Besprechung von »Die Bodenfrage – Klima, Ökonomie, Gemeinwohl« von Stefan Rettich & Sabine Tastel (Hg.) und des Ausstellungskatalogs »Boden für Alle« des Architekturzentrum WienStefan Rettich & Sabine Tastel (Hg.)
Die Bodenfrage – Klima, Ökonomie, Gemeinwohl
Berlin: Jovis, 2020
144 Seiten, 16 Euro
Katalog
Angelika Fitz, Karoline Mayer, Katharina Ritter, Architekturzentrum Wien (Hg.)
Boden für Alle
Zürich: Park Books, 2020
320 Seiten, 38 Euro
Ausstellung
Architekturzentrum Wien
9.12.2020–19.7.2021
Kuratorinnen: Karoline Mayer, Katharina Ritter, Az W
Es liest sich fast wie eine Binsenweisheit: Mit dem Mantra »Der Boden ist ein nicht vermehrbares Gut ...« versuchen Planer*innen, Forscher*innen und Initiativen seit Jahrzehnten an die Vernunft von Politiker*innen zu appellieren, doch endlich einen nachhaltigen Weg in der Bodenpolitik einzuschlagen.
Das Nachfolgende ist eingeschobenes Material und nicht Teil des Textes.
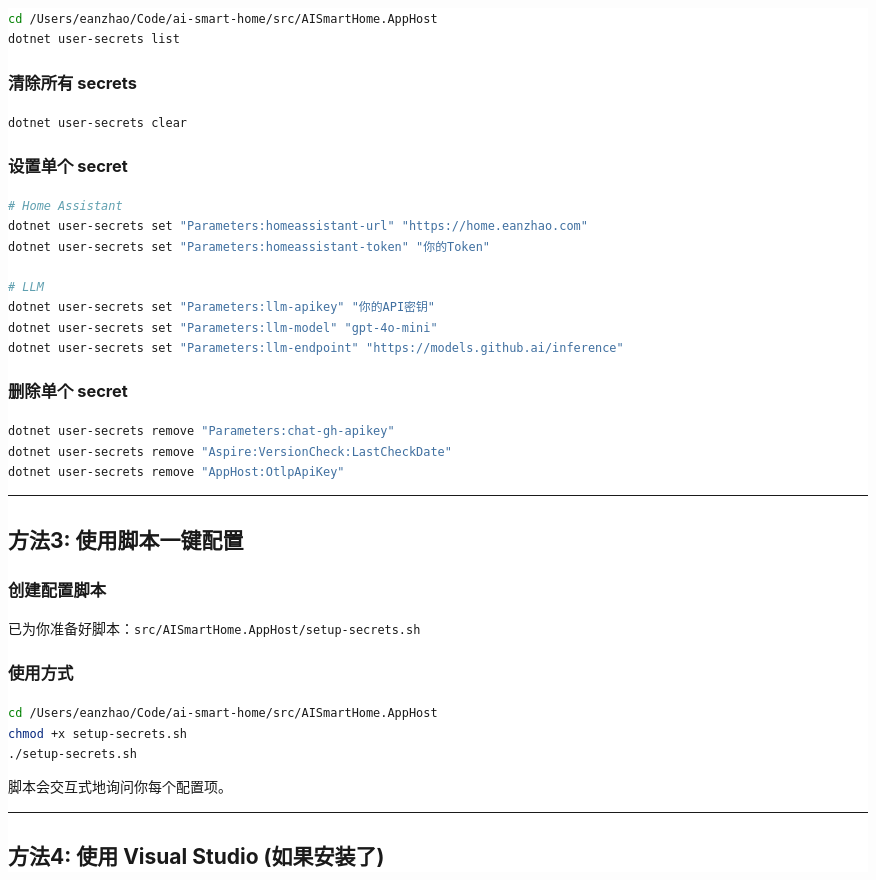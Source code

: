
 ```bash
cd /Users/eanzhao/Code/ai-smart-home/src/AISmartHome.AppHost
dotnet user-secrets list
```

### 清除所有 secrets

```bash
dotnet user-secrets clear
```

### 设置单个 secret

```bash
# Home Assistant
dotnet user-secrets set "Parameters:homeassistant-url" "https://home.eanzhao.com"
dotnet user-secrets set "Parameters:homeassistant-token" "你的Token"

# LLM
dotnet user-secrets set "Parameters:llm-apikey" "你的API密钥"
dotnet user-secrets set "Parameters:llm-model" "gpt-4o-mini"
dotnet user-secrets set "Parameters:llm-endpoint" "https://models.github.ai/inference"
```

### 删除单个 secret

```bash
dotnet user-secrets remove "Parameters:chat-gh-apikey"
dotnet user-secrets remove "Aspire:VersionCheck:LastCheckDate"
dotnet user-secrets remove "AppHost:OtlpApiKey"
```

---

## 方法3: 使用脚本一键配置

### 创建配置脚本

已为你准备好脚本：`src/AISmartHome.AppHost/setup-secrets.sh`

### 使用方式

```bash
cd /Users/eanzhao/Code/ai-smart-home/src/AISmartHome.AppHost
chmod +x setup-secrets.sh
./setup-secrets.sh
```

脚本会交互式地询问你每个配置项。

---

## 方法4: 使用 Visual Studio (如果安装了)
Bislang mit mäßigem Erfolg. Wie sehr die Sache mittlerweile drängt, beweisen zwei Ausstellungen und deren lesenswerte Publikationen, die sich der Bodenfrage aus deutscher und österreichischer Perspektive widmen.
Boden ist eine komplexe Querschnittsmaterie, an der eine Vielzahl an Verwerfungen unseres kapitalistischen Gesellschaftssystems sichtbar werden. Der Umgang mit dieser ebenso wertvollen wie beschränkten Ressource hat Auswirkungen auf »Klima, Ökonomie, Gemeinwohl« wie es die Publikation Die Bodenfrage, basierend auf einer Ausstellung der Universität Kassel in Kooperation mit der Deutschen Akademie für Städtebau und Landesplanung, bereits im Titel trägt. Auf 144 komprimierten Seiten widmet sich das Handbuch, herausgegeben von Stefan Rettich und Sabine Tastel, der Auseinandersetzung mit dem Zukunftsthema des 21. Jahrhunderts. Obwohl im Detail auf die Situation in Deutschland zugeschnitten, besitzen viele der analysierten Phänomene allgemeine Gültigkeit. Der lesenswerte Band bemüht sich sichtlich um breites Verständnis, will gesellschaftliches Bewusstsein schaffen und aufrütteln. Vier einführende Essays geben Einblicke in die komplexen Zusammenhänge zwischen der Handelsware Boden und Niedrigzinsen, Eigentums- und Steuerrecht, Wohnbedarf und Flächenverbrauch, Landwirtschaft, Versiegelung, Biodiversität und Klimakrise. Den größten Teil der Publikation nimmt ein anschauliches Manual ein, das in den drei Kapiteln Klima – der Boden als Klimaakteur, Ökonomie – der Boden als Wirtschaftsgut und Ware und Gemeinwohl – der Boden als Ort der Gemeinschaft mit aktuellen Daten und übersichtlichen Grafiken knapp und informativ 36 zentrale Aspekte der Bodenfrage verständlich macht, Problemlagen benennt und Lösungswege aufzeigt. Dank Querverweisen auf andere Einträge des Manuals entfaltet sich beim Lesen durch Vor- und Zurückblättern die ganze Komplexität der Thematik auf übersichtliche und durch informative Grafiken anschauliche Weise. Fünf abschließende Perspektiven behandeln bodenreformatorische Ansätze der Vergangenheit und Spielräume für die Gegenwart, Boden als »blinden Fleck unseres Wirtschaftssystems«, »Gemeinwohlorientierte Bodenpolitik [als] Kernelement nachhaltiger Stadtentwicklung« sowie die Auswirkungen der Bodenfrage auf den Agrarraum. Dass dabei auch auf Bibelzitate zurückgegriffen wird, um die Notwendigkeit einer Wende in der Bodenpolitik zu untermauern, mag als Versuch gedeutet werden, auch konservative Kräfte für die Sache zu gewinnen. Der Zweck heiligt bekanntlich die Mittel und die Dringlichkeit der Bodenfrage so manchen argumentativen Exkurs.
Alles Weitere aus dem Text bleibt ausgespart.